A grande questão da análise sobre a aplicabilidade do Código de Defesa do Consumidor aos serviços públicos passa pela complexidade que é a conciliação entre o regime administrativo, presente nos serviços públicos, e o regime privado, que marca as relações de mercado.

De uma perspectiva inicialmente distante da lógica de mercado, passou o serviço público, com o decorrer do tempo, a adotar formas de prestação diferenciadas, com modelos que se aproximam do regime de mercado.

De outro lado, são as normas protetivas do Código Consumerista instrumentos de abrigo do consumidor vulnerável, daqueles que ficam à mercê de fornecedores que procuram, a todo custo, maximizar seus ganhos.

Embora o surgimento e desenvolvimento de normas de proteção ao consumidor remonte aos países da Common Law, que desconhecem o instituto do serviço público, não parece correta a conclusão da total incompatibilidade entre a regulamentação dada pela Lei 8.078/90 e os serviço qualificados como públicos.
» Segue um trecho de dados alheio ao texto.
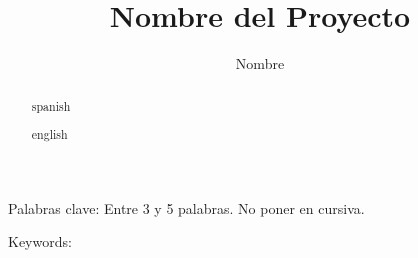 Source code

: \documentclass{tesisUNADE}
\title{Nombre del Proyecto}
\author{Nombre}
\begin{document}
\maketitle

\begin{abstract}{spanish}
\lipsum[1]

\end{abstract}
Palabras clave: Entre 3 y 5 palabras. No poner en cursiva. 
\begin{abstract}{english}
\lipsum[1]
\end{abstract}
Keywords: 






\renewcommand{\contentsname}{Tabla de contenido}
\tableofcontents
\setcounter{page}{1}
\renewcommand{\listfigurename}{Tabla de figuras}
\renewcommand{\listtablename}{Tabla de tablas}
\listoftables
\listoffigures




\newpage
{}
\setcounter{page}{1}








\clearpage


\end{document}
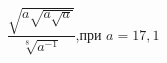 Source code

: \begin{ex}[type=simplify_calculate]
	\begin{condition}
		\( \dfrac{\sqrt{a\sqrt{a\sqrt{a}}}}{\sqrt[8]{a^{-1}}} \),\quad при \( a=17,1 \)
	\end{condition}
\end{ex} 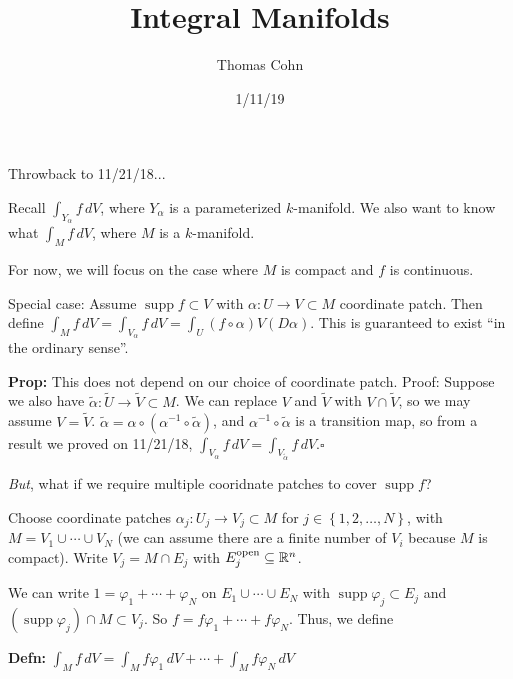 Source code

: \documentclass[10pt,letterpaper]{article}
\author{Thomas Cohn}
\title{Integral Manifolds}
\date{1/11/19} %
\newcommand{\n}{\hfill\break}
\newcommand{\up}{\vspace{-\baselineskip}}
\newcommand{\defn}[1]{\par\noindent\settowidth{\hangindent}{\textbf{Defn: }}\textbf{Defn: }#1\n}
\newcommand{\prop}[1]{\par\noindent\settowidth{\hangindent}{\textbf{Prop: }}\textbf{Prop: }#1\n}
\newcommand{\proven}{\;$\square$\n}
\newcommand{\ptxt}[1]{\textrm{\textnormal{#1}}}
\newcommand{\set}[1]{\left\{#1\right\}}
\newcommand{\reals}{\mathbb{R}}
\newcommand{\R}{\reals}
\newcommand{\inv}{^{-1}}
\newcommand{\of}{\circ}
\DeclareMathOperator{\supp}{supp}
\begin{document}
\maketitle
\setlength\RaggedRightParindent{\parindent}
\RaggedRight

\par\noindent Throwback to 11/21/18...\n

\par\noindent Recall $\int_{Y_{\alpha}}f\,dV$, where $Y_{\alpha}$ is a parameterized $k$-manifold.\n
We also want to know what $\int_{M}f\,dV$, where $M$ is a $k$-manifold.\n

\par\noindent For now, we will focus on the case where $M$ is compact and $f$ is continuous.\n

\par\noindent Special case: Assume $\supp{}f\subset{}V$ with $\alpha:U\to{}V\subset{}M$ coordinate patch.\n
Then define $\int_{M}f\,dV=\int_{V_{\alpha}}f\,dV=\int_{U}(f\of\alpha)V(D\alpha)$. This is guaranteed to exist ``in the ordinary sense''.\n

\prop{This does not depend on our choice of coordinate patch.\n
Proof: Suppose we also have $\tilde{\alpha}:\tilde{U}\to\tilde{V}\subset{}M$. We can replace $V$ and $\tilde{V}$ with $V\cap\tilde{V}$, so we may assume $V=\tilde{V}$. $\tilde{\alpha}=\alpha\of(\alpha\inv\of\tilde{\alpha})$, and $\alpha\inv\of\tilde{\alpha}$ is a transition map, so from a result we proved on 11/21/18, $\int_{V_{\alpha}}f\,dV=\int_{V_{\tilde{\alpha}}}f\,dV$.\proven}

\up
\par\noindent\textit{But}, what if we require multiple cooridnate patches to cover $\supp{}f$?\n

\par\noindent Choose coordinate patches $\alpha_{j}:U_{j}\to{}V_{j}\subset{}M$ for $j\in\set{1,2,\ldots,N}$, with $M=V_{1}\cup\cdots\cup{}V_{N}$ (we can assume there are a finite number of $V_{i}$ because $M$ is compact). Write $V_{j}=M\cap{}E_{j}$ with $E_{j}^{\ptxt{open}}\subseteq\R^{n}$.\n

\par\noindent We can write $1=\varphi_{1}+\cdots+\varphi_{N}$ on $E_{1}\cup\cdots\cup{}E_{N}$ with $\supp\varphi_{j}\subset{}E_{j}$ and $(\supp\varphi_{j})\cap{}M\subset{}V_{j}$.\n
So $f=f\varphi_{1}+\cdots+f\varphi_{N}$. Thus, we define\n

\defn{$\displaystyle\int_{M}f\,dV=\int_{M}f\varphi_{1}\,dV+\cdots+\int_{M}f\varphi_{N}\,dV$}
\end{document}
O que parece correto é que a aplicação das Normas Consumeristas, em se tratando de serviços públicos, haverá de observar contornos específicos, próprios, sem que se olvide que a lógica dos serviços públicos difere da lógica de mercado – lógica onde, por excelência, incide o campo de proteção do Código de Defesa do Consumidor.

Deverá, pois, o intérprete levar em conta, primeiramente, se o serviço público fornecido enquadra-se ou não como uma relação de consumo – dando-se  enfoque especial à questão da figura do consumidor como  destinatário final, tal como muito bem delineia o Superior Tribunal de Justiça.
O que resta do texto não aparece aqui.